Metabolic Implications of Elevated Neutrophil Extracellular Traps in Polycystic Ovary Syndrome: A Focus on Hepatic Glycolysis.

Background: Polycystic ovary syndrome (PCOS) is a leading cause of infertility but also a metabolic disorder, frequently associated with obesity, insulin resistance, and diabetes. However, its etiology remains inadequately understood. Recent studies have increasingly implicated neutrophil extracellular traps (NETs) in the pathogenesis of metabolic diseases. Methods: Serum and follicular fluid samples were collected from patients with PCOS and control populations to assess NETs levels. The effects of NETs were investigated using DNase I to reduce NETs in dehydroepiandrosterone sulfate (DHEAS)-induced PCOS rats. Metabolic differences were further analyzed by untargeted metabolomics, and in vitro studies were conducted using primary bone marrow-derived neutrophils and normal mouse liver cell lines. Results: Markers of NETs in both the serum and follicular fluid of patients with PCOS were significantly higher than those in the control group. PCOS rats treated with DNase I exhibited significant improvements in glucose metabolism. Untargeted metabolomics analysis of liver tissue from these rats revealed alterations in the glycolysis pathway.
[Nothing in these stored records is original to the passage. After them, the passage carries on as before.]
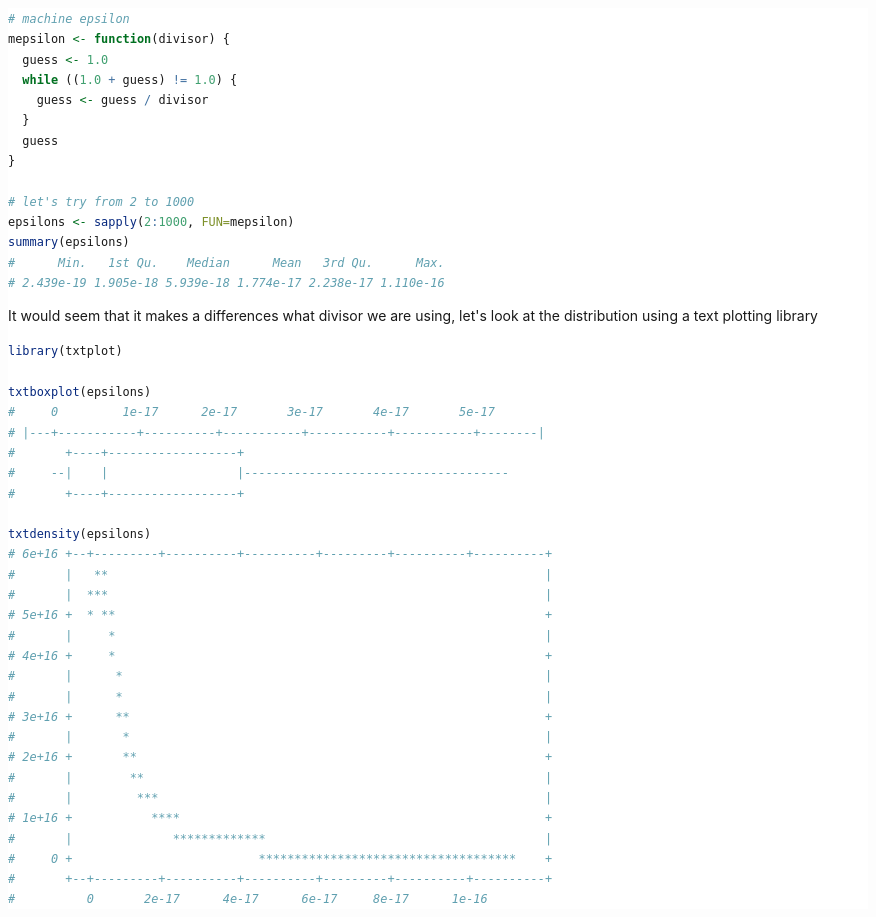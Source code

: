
 ```r
# machine epsilon
mepsilon <- function(divisor) {
  guess <- 1.0
  while ((1.0 + guess) != 1.0) {
    guess <- guess / divisor
  }
  guess
}

# let's try from 2 to 1000
epsilons <- sapply(2:1000, FUN=mepsilon)
summary(epsilons)
#      Min.   1st Qu.    Median      Mean   3rd Qu.      Max.
# 2.439e-19 1.905e-18 5.939e-18 1.774e-17 2.238e-17 1.110e-16

```

It would seem that it makes a differences what divisor we are using, let's look at the distribution using a text plotting library

```r
library(txtplot)

txtboxplot(epsilons)
#     0         1e-17      2e-17       3e-17       4e-17       5e-17
# |---+-----------+----------+-----------+-----------+-----------+--------|
#       +----+------------------+
#     --|    |                  |-------------------------------------
#       +----+------------------+

txtdensity(epsilons)
# 6e+16 +--+---------+----------+----------+---------+----------+----------+
#       |   **                                                             |
#       |  ***                                                             |
# 5e+16 +  * **                                                            +
#       |     *                                                            |
# 4e+16 +     *                                                            +
#       |      *                                                           |
#       |      *                                                           |
# 3e+16 +      **                                                          +
#       |       *                                                          |
# 2e+16 +       **                                                         +
#       |        **                                                        |
#       |         ***                                                      |
# 1e+16 +           ****                                                   +
#       |              *************                                       |
#     0 +                          ************************************    +
#       +--+---------+----------+----------+---------+----------+----------+
#          0       2e-17      4e-17      6e-17     8e-17      1e-16

```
Subsequent in vitro experiments demonstrated that treatment with NETs-conditioned medium (NETs CM) led to reduced insulin sensitivity, glucose uptake, and glucose utilization in liver cells, accompanied by varying degrees of decline in the transcription, translation, and function of glycolysis pathway proteins. Conclusions: NETs may be involved in the regulation of insulin resistance pathogenesis in PCOS by downregulating glycolytic pathways in the liver. Our study offers a novel strategy for insulin resistance intervention in PCOS.